Every package file can be roughly split into three logical parts. The header, the three index tables (name-table, import-table and export-table) and the data itself. But only the header has a fixed position (at offset 0), all other parts can be found anywhere within the file without irritating the engine.

Most of the time, although, the layout looks like the following:

Header
Name-Table
Import-Table
Data
Export-Table

It may be useful to read a bit about the concept of serialization, which allows you to (rather) easily store the state of objects within a file. A brief introduction can be found on the Wiki: Package File Format/Serialization

Header[edit]

This global header can be found at the beginning of the file (offset 0). It is the starting point for every operation.

offset	Type	Property	Description
0	DWORD	Signature	Always: “0x9E2A83C1”; use this to verify that you indeed try to read an Unreal-Package
4	WORD	PackageVersion	Version of the file-format; Unreal1 uses mostly 61-63, UT 67-69; However note that quite a few packages are in use with UT that have Unreal1 versions. see the appendix for more details
6	WORD	LicenseMode	This is the license number. Different for each game.
8	DWORD	Package Flags	Global package flags, i.e. if a package may be downloaded from a game server etc; described in the appendix
12	DWORD	Name Count	No. Of entries in name-table
16	DWORD	Name Offset	Offset of name-table within the file
20	DWORD	Export Count	No. Of entries in export-table
24	DWORD	Export Offset	Offset of export-table within the file
28	DWORD	Import Count	No. Of entries in import-table
32	DWORD	Import Offset	Offset of import-table within the file
After the ImportOffset, the header differs between the versions. The only interesting fact, though, is that for fileformat versions => 68, a GUID has been introduced. It can be found right after the ImportOffset:
36	16 BYTE	GUID	Unique identifier; used for package downloading from servers
older package versions have a list of GUIDs (pointed to by the same form of count/offset pair as above) in a seperate section rather than just space for one, tests reveal that ut uses the last one in the list when there is more than one but such packages do not seem to be seen in the wild.

Index Tables[edit]

The Unreal-Engine introduces two new variable-types. The first one is a rather simple string type, called NAME from now on. The second one is a bit more tricky, these CompactIndices, or INDEX later on, compresses ordinary DWORDs downto one to five BYTEs. Both types, as well as the ObjectReference, are described in the following paper: Package File Format/Data Details

Name-Table[edit]

The first and most simple one of the three tables is the name-table. The name-table can be considered an index of all unique names used for objects and references within the file.
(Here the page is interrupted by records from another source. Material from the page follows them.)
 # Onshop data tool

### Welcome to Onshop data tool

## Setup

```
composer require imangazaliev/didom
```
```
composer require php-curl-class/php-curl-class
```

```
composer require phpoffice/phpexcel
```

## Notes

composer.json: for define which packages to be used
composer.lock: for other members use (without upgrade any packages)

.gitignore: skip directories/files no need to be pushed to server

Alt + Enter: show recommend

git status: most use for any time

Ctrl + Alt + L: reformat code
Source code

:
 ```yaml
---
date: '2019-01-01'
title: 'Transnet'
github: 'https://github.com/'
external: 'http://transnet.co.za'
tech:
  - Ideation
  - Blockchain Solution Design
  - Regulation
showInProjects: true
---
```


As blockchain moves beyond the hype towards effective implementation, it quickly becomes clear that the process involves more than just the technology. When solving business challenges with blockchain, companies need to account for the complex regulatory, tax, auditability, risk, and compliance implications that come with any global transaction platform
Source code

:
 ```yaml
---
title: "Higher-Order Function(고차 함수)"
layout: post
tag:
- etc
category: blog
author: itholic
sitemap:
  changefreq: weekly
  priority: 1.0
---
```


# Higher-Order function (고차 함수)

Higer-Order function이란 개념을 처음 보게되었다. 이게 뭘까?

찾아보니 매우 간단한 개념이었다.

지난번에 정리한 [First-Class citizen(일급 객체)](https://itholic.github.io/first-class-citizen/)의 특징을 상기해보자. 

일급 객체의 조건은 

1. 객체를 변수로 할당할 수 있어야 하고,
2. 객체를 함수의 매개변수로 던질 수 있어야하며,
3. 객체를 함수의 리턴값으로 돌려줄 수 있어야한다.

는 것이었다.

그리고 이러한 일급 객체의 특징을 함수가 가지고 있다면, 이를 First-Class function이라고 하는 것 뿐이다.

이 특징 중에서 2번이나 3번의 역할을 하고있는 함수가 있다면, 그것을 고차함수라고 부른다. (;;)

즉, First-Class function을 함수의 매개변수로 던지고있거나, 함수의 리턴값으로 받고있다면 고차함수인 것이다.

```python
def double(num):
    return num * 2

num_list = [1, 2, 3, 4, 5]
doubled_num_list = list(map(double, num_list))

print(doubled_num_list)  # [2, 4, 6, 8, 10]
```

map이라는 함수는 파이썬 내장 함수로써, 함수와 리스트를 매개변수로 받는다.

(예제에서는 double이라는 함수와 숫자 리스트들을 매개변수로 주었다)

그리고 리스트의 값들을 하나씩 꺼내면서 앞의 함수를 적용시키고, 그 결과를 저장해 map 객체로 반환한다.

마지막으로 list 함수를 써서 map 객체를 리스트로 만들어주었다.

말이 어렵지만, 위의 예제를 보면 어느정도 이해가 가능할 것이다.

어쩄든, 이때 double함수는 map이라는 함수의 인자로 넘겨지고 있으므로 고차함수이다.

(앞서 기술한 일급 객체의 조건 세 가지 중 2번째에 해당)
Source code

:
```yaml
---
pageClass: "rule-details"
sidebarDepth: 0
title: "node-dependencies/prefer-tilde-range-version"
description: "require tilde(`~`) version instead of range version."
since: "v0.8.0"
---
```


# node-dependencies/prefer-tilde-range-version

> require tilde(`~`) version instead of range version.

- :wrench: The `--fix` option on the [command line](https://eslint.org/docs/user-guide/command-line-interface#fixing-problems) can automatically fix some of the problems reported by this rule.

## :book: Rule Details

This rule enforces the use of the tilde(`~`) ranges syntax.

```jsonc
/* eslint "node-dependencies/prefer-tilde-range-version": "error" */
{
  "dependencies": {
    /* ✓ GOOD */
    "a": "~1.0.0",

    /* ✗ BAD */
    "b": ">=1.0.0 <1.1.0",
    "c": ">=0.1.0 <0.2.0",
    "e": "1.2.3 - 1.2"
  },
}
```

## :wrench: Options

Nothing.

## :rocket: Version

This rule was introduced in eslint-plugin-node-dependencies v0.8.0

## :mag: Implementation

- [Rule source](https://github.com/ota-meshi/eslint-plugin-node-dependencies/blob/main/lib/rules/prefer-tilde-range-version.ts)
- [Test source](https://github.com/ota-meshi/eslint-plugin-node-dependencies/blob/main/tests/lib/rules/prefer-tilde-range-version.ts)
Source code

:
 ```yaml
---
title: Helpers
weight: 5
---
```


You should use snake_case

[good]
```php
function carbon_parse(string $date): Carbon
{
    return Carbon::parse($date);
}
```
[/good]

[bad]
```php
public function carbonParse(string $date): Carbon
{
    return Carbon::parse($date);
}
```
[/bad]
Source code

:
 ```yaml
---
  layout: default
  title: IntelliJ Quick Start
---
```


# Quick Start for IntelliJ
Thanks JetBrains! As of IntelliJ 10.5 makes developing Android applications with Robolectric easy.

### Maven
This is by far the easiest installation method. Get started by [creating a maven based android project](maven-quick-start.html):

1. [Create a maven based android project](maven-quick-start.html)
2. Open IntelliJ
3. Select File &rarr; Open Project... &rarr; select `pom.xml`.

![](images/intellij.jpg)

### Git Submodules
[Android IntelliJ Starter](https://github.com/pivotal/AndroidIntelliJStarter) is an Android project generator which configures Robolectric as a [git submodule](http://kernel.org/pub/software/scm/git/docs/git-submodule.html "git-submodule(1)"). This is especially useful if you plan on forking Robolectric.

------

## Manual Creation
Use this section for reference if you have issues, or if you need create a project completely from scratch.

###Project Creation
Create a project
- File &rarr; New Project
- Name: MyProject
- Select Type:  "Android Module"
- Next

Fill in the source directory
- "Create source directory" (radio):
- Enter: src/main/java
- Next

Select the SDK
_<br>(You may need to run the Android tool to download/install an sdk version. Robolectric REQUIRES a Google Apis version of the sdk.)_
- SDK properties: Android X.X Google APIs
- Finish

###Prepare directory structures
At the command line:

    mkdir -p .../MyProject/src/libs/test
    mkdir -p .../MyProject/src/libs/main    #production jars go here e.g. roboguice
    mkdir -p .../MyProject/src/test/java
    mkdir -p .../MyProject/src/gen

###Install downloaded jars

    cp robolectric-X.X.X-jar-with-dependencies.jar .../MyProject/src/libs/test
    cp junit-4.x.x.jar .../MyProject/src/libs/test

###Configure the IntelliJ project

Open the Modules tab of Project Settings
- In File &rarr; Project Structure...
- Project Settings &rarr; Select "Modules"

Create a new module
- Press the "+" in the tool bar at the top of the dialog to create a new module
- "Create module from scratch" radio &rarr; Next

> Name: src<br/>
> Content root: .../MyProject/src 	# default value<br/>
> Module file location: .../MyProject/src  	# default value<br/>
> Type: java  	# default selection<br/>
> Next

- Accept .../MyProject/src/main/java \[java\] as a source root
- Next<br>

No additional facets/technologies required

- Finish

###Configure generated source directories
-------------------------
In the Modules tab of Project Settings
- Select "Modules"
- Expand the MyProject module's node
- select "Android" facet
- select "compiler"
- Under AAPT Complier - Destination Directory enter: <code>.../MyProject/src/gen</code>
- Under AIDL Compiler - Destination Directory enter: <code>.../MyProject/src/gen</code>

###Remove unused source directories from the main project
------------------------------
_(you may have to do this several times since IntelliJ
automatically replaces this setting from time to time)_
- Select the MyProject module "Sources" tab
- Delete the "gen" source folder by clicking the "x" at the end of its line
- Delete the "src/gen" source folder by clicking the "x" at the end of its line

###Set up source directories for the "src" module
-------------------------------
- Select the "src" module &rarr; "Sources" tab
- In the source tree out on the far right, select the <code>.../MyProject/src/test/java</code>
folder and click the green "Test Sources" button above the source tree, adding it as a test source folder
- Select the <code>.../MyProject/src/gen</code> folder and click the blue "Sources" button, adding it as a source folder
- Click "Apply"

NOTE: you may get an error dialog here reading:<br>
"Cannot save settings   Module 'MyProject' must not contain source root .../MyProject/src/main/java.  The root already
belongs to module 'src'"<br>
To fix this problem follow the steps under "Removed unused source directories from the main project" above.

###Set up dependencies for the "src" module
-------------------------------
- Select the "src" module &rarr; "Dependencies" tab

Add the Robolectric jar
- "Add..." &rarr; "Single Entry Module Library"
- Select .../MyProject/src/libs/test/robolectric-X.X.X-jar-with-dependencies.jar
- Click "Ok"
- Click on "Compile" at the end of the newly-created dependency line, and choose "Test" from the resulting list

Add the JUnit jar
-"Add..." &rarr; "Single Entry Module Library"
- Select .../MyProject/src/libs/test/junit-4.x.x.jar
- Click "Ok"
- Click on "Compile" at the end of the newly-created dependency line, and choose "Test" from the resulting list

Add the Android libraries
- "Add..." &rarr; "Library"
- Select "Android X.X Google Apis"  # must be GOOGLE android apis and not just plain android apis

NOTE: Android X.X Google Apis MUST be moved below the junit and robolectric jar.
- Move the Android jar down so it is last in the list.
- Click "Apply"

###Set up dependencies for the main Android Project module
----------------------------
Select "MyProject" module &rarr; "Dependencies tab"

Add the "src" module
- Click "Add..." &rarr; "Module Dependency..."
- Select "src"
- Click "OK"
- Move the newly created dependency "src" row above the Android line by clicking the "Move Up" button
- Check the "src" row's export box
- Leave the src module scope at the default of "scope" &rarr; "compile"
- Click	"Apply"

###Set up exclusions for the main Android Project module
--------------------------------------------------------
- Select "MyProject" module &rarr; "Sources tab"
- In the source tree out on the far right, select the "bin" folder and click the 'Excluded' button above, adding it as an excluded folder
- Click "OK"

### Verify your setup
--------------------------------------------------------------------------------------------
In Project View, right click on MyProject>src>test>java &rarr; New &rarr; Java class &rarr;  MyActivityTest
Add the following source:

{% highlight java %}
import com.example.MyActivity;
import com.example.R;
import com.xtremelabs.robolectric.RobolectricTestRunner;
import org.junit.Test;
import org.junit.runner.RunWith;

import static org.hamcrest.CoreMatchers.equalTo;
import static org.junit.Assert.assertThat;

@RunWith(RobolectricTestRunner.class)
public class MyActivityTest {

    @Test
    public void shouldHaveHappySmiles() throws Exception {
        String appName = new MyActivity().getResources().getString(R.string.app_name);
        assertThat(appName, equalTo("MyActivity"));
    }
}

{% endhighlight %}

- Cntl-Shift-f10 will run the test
Later on, you’ll often find indexes into this table instead of a string containing the object-name.

Type	Property	Description
NAME	Object Name
DWORD	Object Flags	Flags for the object; described in the appendix

Export-Table[edit]

The export-table is an index for all objects within the package. Every object in the body of the file has a corresponding entry in this table, with information like offset within the file etc.

Type	Property	Description
INDEX	Class	Class of the object, i.e. ‘Texture’ or ‘Palette’ etc; stored as a ObjectReference
INDEX	Super	Object Parent; again a ObjectReference
DWORD	Group	Internal package/group of the object, i.e. ‘Floor’ for floor-textures; ObjectReference
INDEX	Object Name	The name of the object; an index into the name-table
DWORD	Object Flags	Flags for the object; described in the appendix
INDEX	Serial Size	Total size of the object
INDEX	Serial Offset	Offset of the object; this field only exists if the SerialSize is larger 0

Import-Table[edit]

The third table holds references to objects in external packages. For example, a texture might have a DetailTexture (which makes for the nice structure if have a very close look at a texture). Now, these DetailTextures are all stored in a single package (as they are used by many different textures in different package files). The property of the texture object only needs to store an index into the import-table then as the entry in the import-table already points to the DetailTexture in the other package.

Type	Property	Description
INDEX	Class Package	Package file in which the class of the object is defined; an index into the name-table
INDEX	Class Name	Class of the object, i.e. ‘Texture’, ‘Palette’, ‘Package’, etc; an index into the name-table
DWORD	Package	Reference where the object resides; ObjectReference
INDEX	Object Name	The name of the object; an index into the name-table

Body/Object[edit]

Each object consists of a list of properties at the beginning and the actual object itself.

Object Properties[edit]

When jumping to the offset of an object, you'll first be confronted with the object properties before the actual object starts. The format is rather straightforward. The first byte is an INDEX-type reference into the Name-Table, giving you the property's name. The second byte does the magic of telling you what kind of data follows; for example 0x02 flags a DWORD sized integer type. Then comes the actual property-data. The procedure repeats itself until the reference into the Name-Table returns 'None' (case insensitive) as the name.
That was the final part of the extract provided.